MANAGEMENT’S DISCUSSION AND ANALYSIS OF
FINANCIAL CONDITION AND RESULTS OF OPERATIONS

     The following discussion should be read in conjunction with the Company’s Annual Report on Form 10-K for the year ended December 31, 2004, including the audited financial statements contained therein, filed with the Securities and Exchange Commission.

FORWARD LOOKING STATEMENTS

     Certain statements contained in this document that are not statements of historical fact constitute “forward-looking statements” within the meaning of the Private Securities Litigation Reform Act of 1995. Words such as “believes,” “anticipates,” “expects,” “intends,” “plans” and similar expressions are intended to identify forward-looking statements but are not the exclusive means of identifying such statements. Forward-looking statements involve known and unknown risks, uncertainties and other factors that may cause the actual results, performance or achievements of the Company to be materially different from any future results, performance or achievements expressed or implied by such statements. Such factors include, among others, the following: general economic and business conditions in those areas in which the Company operates; demographic changes; competition; fluctuations in interest rates; changes in business strategy or development plans; changes in governmental regulation; credit quality; the availability of capital to fund the expected expansion of the Company’s business; and, other factors identified in the Company’s Annual Report on Form 10-K for the year ended December 31, 2004, including, without limitation, information under the caption “Business – Risk Factors” included Part I, Item 1. Given these uncertainties, shareholders and prospective investors are cautioned not to place undue reliance on such forward-looking statements. Forward-looking statements speak only as of the date on which such statements are made. The Company disclaims any obligation to update any such factors or to publicly announce the results of any revisions to any of the forward-looking statements contained herein to reflect future events or developments.
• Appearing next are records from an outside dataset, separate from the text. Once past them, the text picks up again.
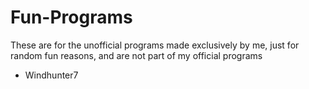 # Fun-Programs

These are for the unofficial programs made exclusively by me, just for random fun reasons, and are not part of my official programs
- Windhunter7
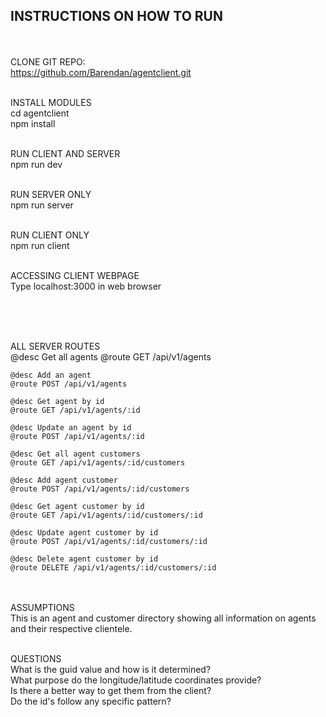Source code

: INSTRUCTIONS ON HOW TO RUN
-------------------------------------------
<br/><br/>
CLONE GIT REPO:<br/>
	https://github.com/Barendan/agentclient.git <br/><br/>

INSTALL MODULES<br/>
	cd agentclient<br/>
	npm install<br/><br/>
 
RUN CLIENT AND SERVER<br/>
	npm run dev<br/><br/>
 
RUN SERVER ONLY<br/>
	npm run server<br/><br/>
 
RUN CLIENT ONLY<br/>
	npm run client<br/><br/>

ACCESSING CLIENT WEBPAGE<br/>
	Type localhost:3000 in web browser<br/><br/>

<br/><br/>

ALL SERVER ROUTES<br/>
	@desc Get all agents
	@route GET /api/v1/agents

	@desc Add an agent
	@route POST /api/v1/agents

	@desc Get agent by id
	@route GET /api/v1/agents/:id

	@desc Update an agent by id
	@route POST /api/v1/agents/:id

	@desc Get all agent customers
	@route GET /api/v1/agents/:id/customers

	@desc Add agent customer
	@route POST /api/v1/agents/:id/customers

	@desc Get agent customer by id
	@route GET /api/v1/agents/:id/customers/:id

	@desc Update agent customer by id
	@route POST /api/v1/agents/:id/customers/:id

	@desc Delete agent customer by id
	@route DELETE /api/v1/agents/:id/customers/:id

<br/><br/>
ASSUMPTIONS<br/>
	This is an agent and customer directory showing all information on agents and their respective clientele.<br/><br/>


QUESTIONS<br/>
	What is the guid value and how is it determined?<br/>
	What purpose do the longitude/latitude coordinates provide?<br/>
		Is there a better way to get them from the client?<br/>
	Do the id's follow any specific pattern?<br/>
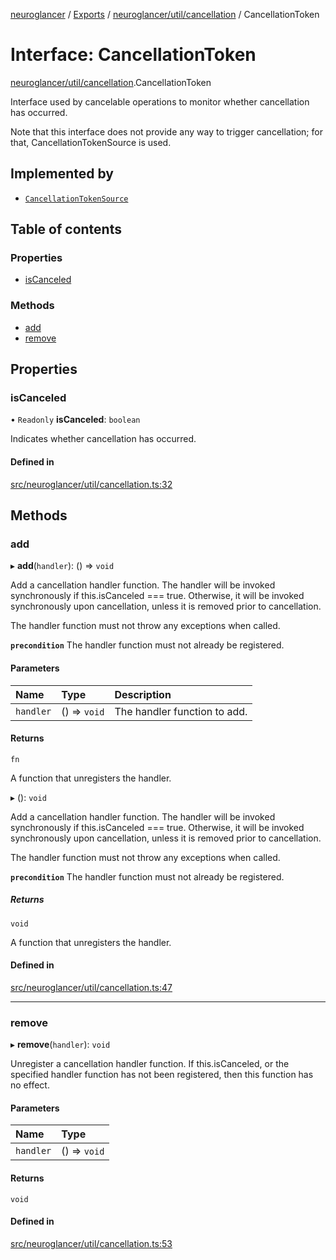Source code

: [neuroglancer](../README.md) / [Exports](../modules.md) / [neuroglancer/util/cancellation](../modules/neuroglancer_util_cancellation.md) / CancellationToken

# Interface: CancellationToken

[neuroglancer/util/cancellation](../modules/neuroglancer_util_cancellation.md).CancellationToken

Interface used by cancelable operations to monitor whether cancellation has occurred.

Note that this interface does not provide any way to trigger cancellation; for that,
CancellationTokenSource is used.

## Implemented by

- [`CancellationTokenSource`](../classes/neuroglancer_util_cancellation.CancellationTokenSource.md)

## Table of contents

### Properties

- [isCanceled](neuroglancer_util_cancellation.CancellationToken.md#iscanceled)

### Methods

- [add](neuroglancer_util_cancellation.CancellationToken.md#add)
- [remove](neuroglancer_util_cancellation.CancellationToken.md#remove)

## Properties

### isCanceled

• `Readonly` **isCanceled**: `boolean`

Indicates whether cancellation has occurred.

#### Defined in

[src/neuroglancer/util/cancellation.ts:32](https://github.com/ActiveBrainAtlas2/neuroglancer/blob/034b457d/src/neuroglancer/util/cancellation.ts#L32)

## Methods

### add

▸ **add**(`handler`): () => `void`

Add a cancellation handler function.  The handler will be invoked synchronously if
this.isCanceled === true.  Otherwise, it will be invoked synchronously upon cancellation,
unless it is removed prior to cancellation.

The handler function must not throw any exceptions when called.

**`precondition`** The handler function must not already be registered.

#### Parameters

| Name | Type | Description |
| :------ | :------ | :------ |
| `handler` | () => `void` | The handler function to add. |

#### Returns

`fn`

A function that unregisters the handler.

▸ (): `void`

Add a cancellation handler function.  The handler will be invoked synchronously if
this.isCanceled === true.  Otherwise, it will be invoked synchronously upon cancellation,
unless it is removed prior to cancellation.

The handler function must not throw any exceptions when called.

**`precondition`** The handler function must not already be registered.

##### Returns

`void`

A function that unregisters the handler.

#### Defined in

[src/neuroglancer/util/cancellation.ts:47](https://github.com/ActiveBrainAtlas2/neuroglancer/blob/034b457d/src/neuroglancer/util/cancellation.ts#L47)

___

### remove

▸ **remove**(`handler`): `void`

Unregister a cancellation handler function.  If this.isCanceled, or the specified handler
function has not been registered, then this function has no effect.

#### Parameters

| Name | Type |
| :------ | :------ |
| `handler` | () => `void` |

#### Returns

`void`

#### Defined in

[src/neuroglancer/util/cancellation.ts:53](https://github.com/ActiveBrainAtlas2/neuroglancer/blob/034b457d/src/neuroglancer/util/cancellation.ts#L53)
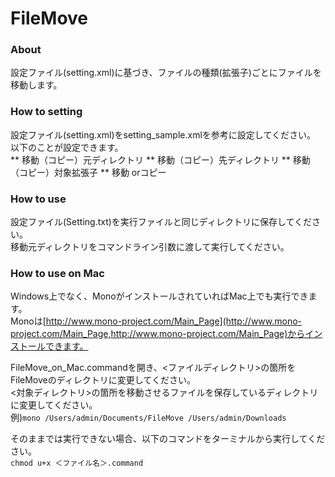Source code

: FileMove
========
### About
設定ファイル(setting.xml)に基づき、ファイルの種類(拡張子)ごとにファイルを移動します。

### How to setting
設定ファイル(setting.xml)をsetting_sample.xmlを参考に設定してください。   
以下のことが設定できます。   
** 移動（コピー）元ディレクトリ
** 移動（コピー）先ディレクトリ
** 移動（コピー）対象拡張子
** 移動 orコピー

### How to use
設定ファイル(Setting.txt)を実行ファイルと同じディレクトリに保存してください。   
移動元ディレクトリをコマンドライン引数に渡して実行してください。

### How to use on Mac
Windows上でなく、MonoがインストールされていればMac上でも実行できます。   
Monoは[http://www.mono-project.com/Main_Page](http://www.mono-project.com/Main_Page,http://www.mono-project.com/Main_Page)からインストールできます。

FileMove_on_Mac.commandを開き、<ファイルディレクトリ>の箇所をFileMoveのディレクトリに変更してください。   
<対象ディレクトリ>の箇所を移動させるファイルを保存しているディレクトリに変更してください。   
例)`mono /Users/admin/Documents/FileMove /Users/admin/Downloads`
   
そのままでは実行できない場合、以下のコマンドをターミナルから実行してください。  
`chmod u+x ＜ファイル名＞.command`

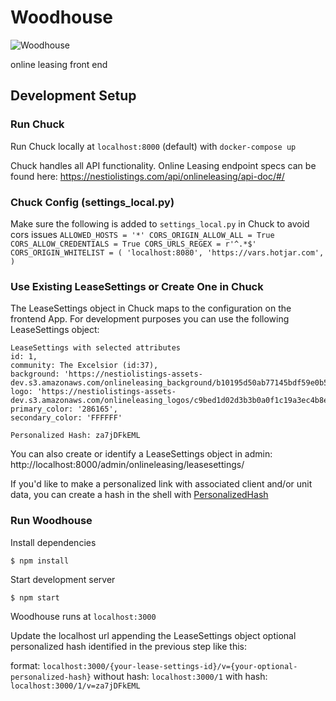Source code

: # Woodhouse

![Woodhouse](https://i2.wp.com/www.bubbleblabber.com/wp-content/uploads/2015/06/Woodhouse.jpg)

online leasing front end

## Development Setup


### Run Chuck

Run Chuck locally at `localhost:8000` (default) with `docker-compose up`

Chuck handles all API functionality. Online Leasing endpoint specs can be found here:
https://nestiolistings.com/api/onlineleasing/api-doc/#/

### Chuck Config (settings_local.py)

Make sure the following is added to `settings_local.py` in Chuck to avoid cors issues
`
ALLOWED_HOSTS = '*'
CORS_ORIGIN_ALLOW_ALL = True
CORS_ALLOW_CREDENTIALS = True
CORS_URLS_REGEX = r'^.*$'
CORS_ORIGIN_WHITELIST = (
    'localhost:8080',
    'https://vars.hotjar.com',
)
`

### Use Existing LeaseSettings or Create One in Chuck
 
 The LeaseSettings object in Chuck maps to the configuration on the frontend App. For development purposes you can use the following LeaseSettings object:

    LeaseSettings with selected attributes
    id: 1,
    community: The Excelsior (id:37),
    background: 'https://nestiolistings-assets-dev.s3.amazonaws.com/onlineleasing_background/b10195d50ab77145bdf59e0b54b2fe5d.png',
    logo: 'https://nestiolistings-assets-dev.s3.amazonaws.com/onlineleasing_logos/c9bed1d02d3b3b0a0f1c19a3ec4b8e9c.png',
    primary_color: '286165',
    secondary_color: 'FFFFFF'

    Personalized Hash: za7jDFkEML

You can also create or identify a LeaseSettings object in admin: http://localhost:8000/admin/onlineleasing/leasesettings/

If you'd like to make a personalized link with associated client and/or unit data, you can create a hash in the shell with [PersonalizedHash](https://github.com/Nestio/chuck/blob/d6eadddac786af3a0af4acdaf017f1c5fc64a954/chuck/onlineleasing/utils.py#L6)


### Run Woodhouse

Install dependencies

    $ npm install

Start development server 

    $ npm start

Woodhouse runs at `localhost:3000`

Update the localhost url appending the LeaseSettings object optional personalized hash identified in the previous step like this:

format: `localhost:3000/{your-lease-settings-id}/v={your-optional-personalized-hash}`
without hash: `localhost:3000/1`
with hash: `localhost:3000/1/v=za7jDFkEML`
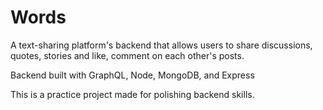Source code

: # Words
A text-sharing platform's backend that allows users to share discussions, quotes, stories and like, comment on each other's posts.

Backend built with GraphQL, Node, MongoDB, and Express

This is a practice project made for polishing backend skills.
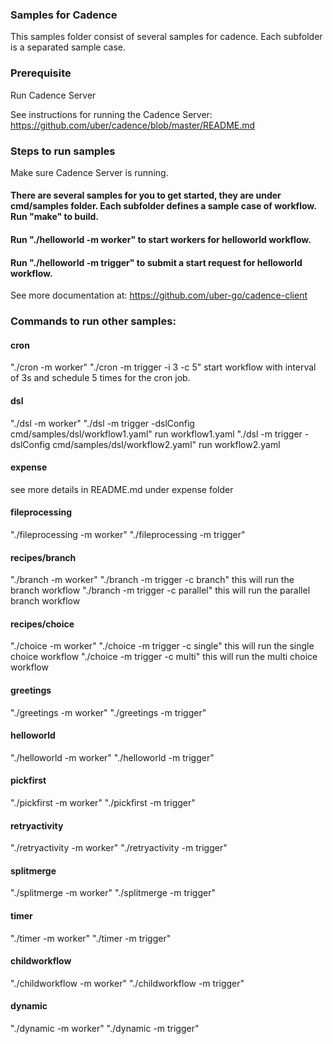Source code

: ### Samples for Cadence
This samples folder consist of several samples for cadence. Each subfolder is a separated sample case.

### Prerequisite
Run Cadence Server

See instructions for running the Cadence Server: https://github.com/uber/cadence/blob/master/README.md

### Steps to run samples
Make sure Cadence Server is running.
#### There are several samples for you to get started, they are under cmd/samples folder. Each subfolder defines a sample case of workflow. Run "make" to build. 
#### Run "./helloworld -m worker" to start workers for helloworld workflow.
#### Run "./helloworld -m trigger" to submit a start request for helloworld workflow.

See more documentation at: https://github.com/uber-go/cadence-client

### Commands to run other samples:

#### cron
"./cron -m worker"
"./cron -m trigger -i 3 -c 5" start workflow with interval of 3s and schedule 5 times for the cron job.

#### dsl
"./dsl -m worker"
"./dsl -m trigger -dslConfig cmd/samples/dsl/workflow1.yaml" run workflow1.yaml
"./dsl -m trigger -dslConfig cmd/samples/dsl/workflow2.yaml" run workflow2.yaml

#### expense
  see more details in README.md under expense folder

#### fileprocessing
"./fileprocessing -m worker"
"./fileprocessing -m trigger"

#### recipes/branch
"./branch -m worker"
"./branch -m trigger -c branch" this will run the branch workflow
"./branch -m trigger -c parallel" this will run the parallel branch workflow

#### recipes/choice
"./choice -m worker"
"./choice -m trigger -c single" this will run the single choice workflow
"./choice -m trigger -c multi" this will run the multi choice workflow

#### greetings
"./greetings -m worker"
"./greetings -m trigger"

#### helloworld
"./helloworld -m worker"
"./helloworld -m trigger"

#### pickfirst
"./pickfirst -m worker"
"./pickfirst -m trigger"

#### retryactivity
"./retryactivity -m worker"
"./retryactivity -m trigger"

#### splitmerge
"./splitmerge -m worker"
"./splitmerge -m trigger"

#### timer
"./timer -m worker"
"./timer -m trigger"

#### childworkflow
"./childworkflow -m worker"
"./childworkflow -m trigger"

#### dynamic
"./dynamic -m worker"
"./dynamic -m trigger"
CRITICAL ACCOUNTING ESTIMATES AND SIGNIFICANT ACCOUNTING POLICIES

     The Company’s consolidated financial statements are prepared in accordance with U.S. generally accepted accounting principles and follow general practices within the industries in which it operates. Application of these principles requires management to make estimates, assumptions and judgments that affect the amounts reported in the consolidated financial statements and accompanying notes. Actual results could differ significantly from those estimates.

     The Company’s accounting policies are fundamental to understanding Management’s Discussion and Analysis of Financial Condition and Results of Operations. The most significant accounting policies followed by the Company are presented in Note 1 of the Notes to Consolidated Financial Statements included in the Company’s Annual Report on Form 10-K for the year ended December 31, 2004.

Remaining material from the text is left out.